History matching requires the knowledge, at least in the stochastic sense, of the spatial distribution of the static properties of the reservoir (porosity, permeability). Due to the geological complexity and the scarcity of direct observations (i.e. well data), probabilistic methods appear to be the most suitable choice to build a reliable reservoir model. In addition, it is established that seismic measurements are well suited to constrain static reservoir property modeling as they provide indirect but correlated and spatially extensive information about reservoir properties (Doyen, 2007).

The estimation of static parameters from seismic data is a complex, ill-conditioned, nonlinear inverse problem due principally to the limited bandwidth and resolution of the seismic data, to noise, to measurement errors, and to the assumptions underlying to forward models (Tarantola, 2005). Seismic inverse problems may be developed following deterministic or probabilistic approaches and can be divided into two main categories: (1) multiple step inversion methods and (2) stochastic inversion methods (Grana et al., 2012).

In multiple step inversion methods, the problem of estimating reservoir properties from seismic data is split into two or more subproblems; elastic properties are first derived from partial stacked seismic data through elastic inversion; then, reservoir properties are classified by statistical techniques, such as Bayesian classification (Avseth et al., 2001; Mukerji et al., 2001; Buland et al., 2003).

Iterative stochastic inversion methodologies solve the seismic inverse problem using deterministic or stochastic optimization techniques.
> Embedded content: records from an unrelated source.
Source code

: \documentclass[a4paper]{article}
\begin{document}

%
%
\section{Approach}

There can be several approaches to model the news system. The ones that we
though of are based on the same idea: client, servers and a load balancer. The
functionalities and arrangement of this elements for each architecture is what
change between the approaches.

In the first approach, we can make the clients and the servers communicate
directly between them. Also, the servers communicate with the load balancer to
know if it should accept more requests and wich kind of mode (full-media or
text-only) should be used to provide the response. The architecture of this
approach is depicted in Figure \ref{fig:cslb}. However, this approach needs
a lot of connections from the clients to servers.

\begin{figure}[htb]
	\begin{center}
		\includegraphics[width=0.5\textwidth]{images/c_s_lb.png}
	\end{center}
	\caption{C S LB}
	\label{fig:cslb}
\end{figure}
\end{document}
First, a set of equivalent earth models is simulated using a stochastic algorithm based on prior information usually from available well log data and a spatial continuity pattern (e.g. variogram, training image) to create fine-scale reservoir models (Bosch et al., 2009) . Then suitable rock-physics transforms are applied to generate the corresponding volumes of the elastic properties. Finally, synthetic seismic volumes are computed and compared to real seismic data to evaluate the mismatch. Several optimization methods exist to infer the elastic properties based on the measured traces. González et al. (2008) performed a trace-by-trace deterministic optimization, Bosch et al. (2009) proposed an iterative optimization based on Newton’s method; Markov chain Monte Carlo approach has been used successfully for the stochastic exploration of the model space (Eidsvik et al., 2004; Larsen et al., 2006; Gunning et al., 2007; Rimstad et al., 2010; Ulvmoen et al., 2010; Hansen et al., 2012). Grana et al. (2012) show the efficiency of the probability perturbation method (Caers et al., 2006) to estimate fine-scale reservoir models in a stochastic inversion. A multidimensional scaling technique was successfully applied by Azevedo et al. (2013) to asses how the parameter model space is explored by global elastic inversion algorithm.
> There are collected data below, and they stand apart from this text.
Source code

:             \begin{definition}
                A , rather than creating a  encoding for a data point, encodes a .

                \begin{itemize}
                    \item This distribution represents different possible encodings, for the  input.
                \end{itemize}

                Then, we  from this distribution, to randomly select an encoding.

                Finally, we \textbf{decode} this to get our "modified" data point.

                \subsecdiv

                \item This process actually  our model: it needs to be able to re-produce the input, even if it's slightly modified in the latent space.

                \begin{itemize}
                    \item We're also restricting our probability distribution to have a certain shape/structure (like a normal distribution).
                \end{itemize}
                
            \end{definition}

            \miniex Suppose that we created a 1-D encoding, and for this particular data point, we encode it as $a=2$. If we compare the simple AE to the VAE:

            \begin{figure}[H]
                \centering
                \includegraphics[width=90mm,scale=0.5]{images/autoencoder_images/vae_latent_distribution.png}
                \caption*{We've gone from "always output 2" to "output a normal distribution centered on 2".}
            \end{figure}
In addition to the static information and in order to evaluate the performance of the reservoir in terms of CO_2 storage, reservoirs models need to be constrained by dynamic data obtained from the CO_2 injection operations. To be meaningful, reservoir models must match the observed dynamic behavior of the reservoir within some interval of tolerance. History matching is also an ill-posed problem and can be solved using the same algorithms as the one used for estimating the static properties, but then involving the injection data and forward fluid flow modeling.
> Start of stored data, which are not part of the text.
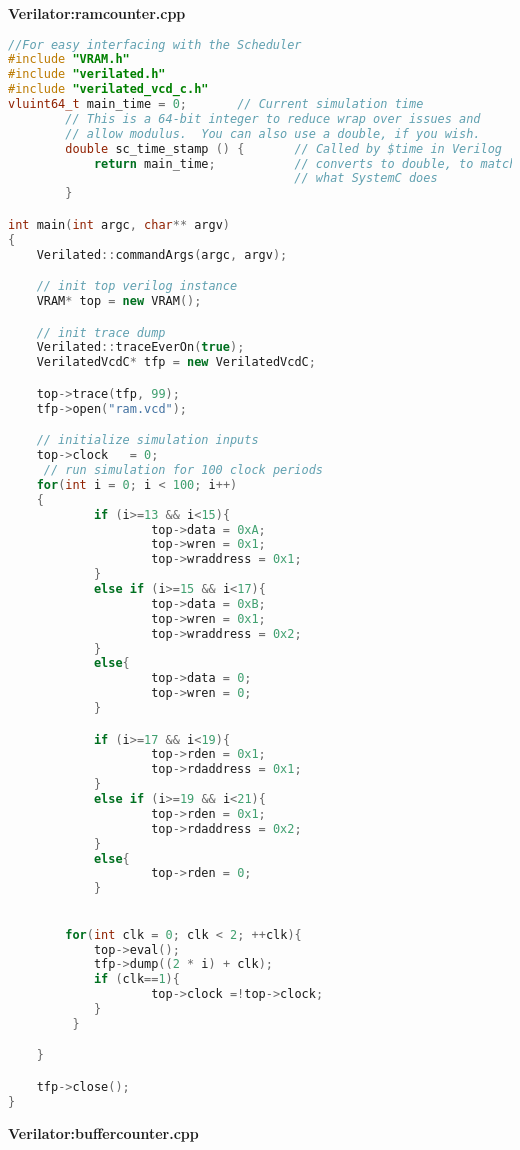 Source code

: \documentclass[twoside,12pt,fleqn]{book} %
\begin{document}
\newpage
\textbf{Verilator:ramcounter.cpp}
\begin{lstlisting}[language=C++]
//For easy interfacing with the Scheduler
#include "VRAM.h" 
#include "verilated.h" 
#include "verilated_vcd_c.h" 
vluint64_t main_time = 0;       // Current simulation time
        // This is a 64-bit integer to reduce wrap over issues and
        // allow modulus.  You can also use a double, if you wish.
        double sc_time_stamp () {       // Called by $time in Verilog
            return main_time;           // converts to double, to match
                                        // what SystemC does
        }

int main(int argc, char** argv)
{
    Verilated::commandArgs(argc, argv);

    // init top verilog instance
    VRAM* top = new VRAM();

    // init trace dump
    Verilated::traceEverOn(true);
    VerilatedVcdC* tfp = new VerilatedVcdC;

    top->trace(tfp, 99);
    tfp->open("ram.vcd");

    // initialize simulation inputs
    top->clock   = 0;
     // run simulation for 100 clock periods
    for(int i = 0; i < 100; i++)
    {   
            if (i>=13 && i<15){
                    top->data = 0xA;
                    top->wren = 0x1;
                    top->wraddress = 0x1;
            }
            else if (i>=15 && i<17){
                    top->data = 0xB;
                    top->wren = 0x1;
                    top->wraddress = 0x2;
            }
            else{
                    top->data = 0;
                    top->wren = 0;
            }

            if (i>=17 && i<19){
                    top->rden = 0x1;
                    top->rdaddress = 0x1;
            }
            else if (i>=19 && i<21){
                    top->rden = 0x1;
                    top->rdaddress = 0x2;
            }
            else{
                    top->rden = 0;
            }

        
        for(int clk = 0; clk < 2; ++clk){
            top->eval();
            tfp->dump((2 * i) + clk);
            if (clk==1){
                    top->clock =!top->clock;
            }
         }

    }

    tfp->close();
}
\end{lstlisting}
\newpage
\textbf{Verilator:buffercounter.cpp}
\end{document}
In this paper we propose a stochastic inversion workflow using a modified gradual deformation parametrization method (Roggero et al., 1998) as a stochastic optimization technique that integrates geophysical and geological logs, seismic reflection data and CO_2 flow simulations in order to analyze and monitor the CO_2 injection and its propagation within a saline aquifer. This paper is organized as follows. In the first section, we focus on each step of the seismic inversion algorithm. The second section presents an the application of the approach to characterize a synthetic reservoir for the CO_2 injection in the St. Lawrence Lowlands, Quebec, Canada.